Deep Funding is a mechanism and platform designed by Vitalik Buterin for allocating resources across complex open source dependency networks. Rather than asking "how much did project X contribute to humanity?" in isolation, Deep Funding reframes the question as "how much of the credit for outcome Y belongs to project X?" It then uses an open market of AI models to propose answers, with a human jury randomly spot-checking them for accuracy. The result is a scalable, transparent system for distributing funding across the thousands of repositories that underpin critical infrastructure like Ethereum.
Vitalik Buterin provided an initial sponsorship of $250,000 to launch the project, with the prize pool split across three categories: $170,000 allocated to open source projects based on their computed dependency weights, $40,000 awarded to the AI model that best aligns with jury spot checks, and $40,000 distributed to the best open source model submissions.
What This App Does
Deep Funding provides infrastructure for AI-assisted evaluation and allocation of public goods funding across software dependency graphs.
In practice, it enables:
- Ecosystem foundations to distribute funds across hundreds or thousands of upstream dependencies without manually evaluating each one
- AI researchers and data scientists to compete in building models that accurately predict dependency importance, with prize incentives
- Human jurors to provide ground-truth evaluations on randomly sampled edges, steering the overall allocation without reviewing every relationship
- Open source maintainers to receive funding proportional to the importance of their projects within the broader dependency network
- Communities to explore and understand the Ethereum dependency graph and how value flows through it
Features
Value as a Graph
At the core of Deep Funding is a dependency graph representing the relationships between open source repositories. The initial graph is seeded from the primary repositories of Ethereum consensus clients (Prysm, Lighthouse, Teku, Nimbus, Lodestar, Grandine) and execution clients (go-ethereum, Nethermind, Besu, Erigon, Reth). The graph extends two hops from these core repos, capturing over 40,000 edges connecting the libraries, frameworks, and tools that Ethereum depends on.
Each edge in the graph carries a weight representing how much credit flows from one project to another. The challenge is filling in all of these weights accurately, which is where the AI competition comes in.
AI Model Competition
Deep Funding runs open competitions where participants submit models that propose weights for the dependency graph. These models can use any methodology: machine learning, heuristic analysis, network centrality measures, or hybrid approaches. The models compete to produce weight assignments that best match the evaluations of the human jury.

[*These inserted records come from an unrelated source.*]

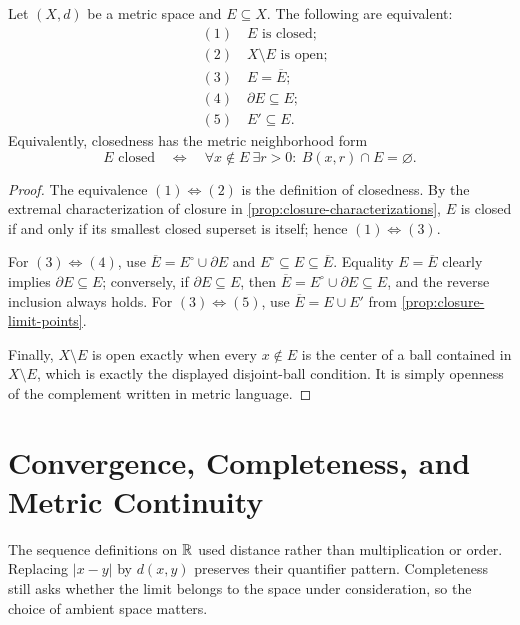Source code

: \begin{theorem}
\label{thm:closed-set-characterizations}
Let $(X,d)$ be a metric space and $E\subseteq X$. The following are
equivalent:
\[
\begin{aligned}
&(1)\quad E\text{ is closed};\\
&(2)\quad X\setminus E\text{ is open};\\
&(3)\quad E=\overline E;\\
&(4)\quad \partial E\subseteq E;\\
&(5)\quad E'\subseteq E.
\end{aligned}
\]
Equivalently, closedness has the metric neighborhood form
\[
E\text{ closed}
\quad\Longleftrightarrow\quad
\forall x\notin E\ \exists r>0:\ B(x,r)\cap E=\varnothing.
\]
\end{theorem}
\begin{proof}
The equivalence $(1)\Longleftrightarrow(2)$ is the definition of
closedness. By the extremal characterization of closure in
\cref{prop:closure-characterizations}, $E$ is closed if and only if its
smallest closed superset is itself; hence $(1)\Longleftrightarrow(3)$.

For $(3)\Longleftrightarrow(4)$, use
$\overline E=E^\circ\cup\partial E$ and
$E^\circ\subseteq E\subseteq\overline E$. Equality
$E=\overline E$ clearly implies $\partial E\subseteq E$; conversely,
if $\partial E\subseteq E$, then
$\overline E=E^\circ\cup\partial E\subseteq E$, and the reverse
inclusion always holds. For $(3)\Longleftrightarrow(5)$, use
$\overline E=E\cup E'$ from \cref{prop:closure-limit-points}.

Finally, $X\setminus E$ is open exactly when every $x\notin E$ is the
center of a ball contained in $X\setminus E$, which is exactly the
displayed disjoint-ball condition. It is simply openness of the complement
written in metric language.
\end{proof}

\section{Convergence, Completeness, and Metric Continuity}

The sequence definitions on $\R$ used distance rather than multiplication
or order. Replacing $|x-y|$ by $d(x,y)$ preserves their quantifier pattern.
Completeness still asks whether the limit belongs to the space under
consideration, so the choice of ambient space matters.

Competitions are hosted on platforms like Kaggle, making them accessible to data scientists and ML practitioners worldwide. Participants submit detailed write-ups alongside their models, with a $25,000 prize pool available for model submissions to the Ethereum dependency graph challenge.
Distilled Human Judgment
Rather than requiring humans to evaluate every single edge in a 40,000-edge graph, Deep Funding uses a spot-check approach. A human jury performs detailed analysis of randomly sampled edges, producing ground-truth evaluations. The AI model whose proposed weights are most consistent with the jury's findings determines the final allocation.
This approach scales human judgment efficiently: a small number of carefully evaluated samples can validate an entire graph of AI-generated weights, combining the breadth of machine analysis with the depth of human evaluation.
Transparent Allocation
All dependency graph data, model submissions, and allocation results are published openly. The project maintains a public GitHub repository with the dependency graph data and documentation, allowing anyone to audit the methodology and verify the results.
Use Cases
Funding Ethereum Core Infrastructure Dependencies
The primary use case for Deep Funding is distributing resources across the open source projects that Ethereum depends on. Consensus and execution clients rely on thousands of upstream libraries for cryptography, networking, serialization, and other functions. Deep Funding maps these relationships and allocates funding proportionally, ensuring that critical but overlooked dependencies receive support based on their actual importance to the network.
Scaling Public Goods Evaluation
Traditional grants programs require manual evaluation of each applicant, which becomes impractical as the number of potential recipients grows into the thousands. Deep Funding demonstrates an alternative: by framing allocation as a graph problem and leveraging AI models validated by human spot-checks, ecosystems can distribute funds across far more recipients than any committee could manually review.
AI-Assisted Grant Making
Deep Funding serves as a proving ground for AI-assisted decision-making in public goods funding. The open competition format generates a diversity of approaches and creates a benchmark dataset of human evaluations against which models can be measured. Insights from these competitions can inform AI-assisted evaluation in other funding contexts beyond dependency graphs.
Cross-Ecosystem Dependency Funding
While the initial focus is Ethereum, the methodology is generalizable. Any ecosystem with a software dependency graph can apply the same approach: map the dependencies, run an AI competition to propose weights, validate with human spot-checks, and distribute funds accordingly. This makes Deep Funding a potential template for dependency funding across the broader open source ecosystem.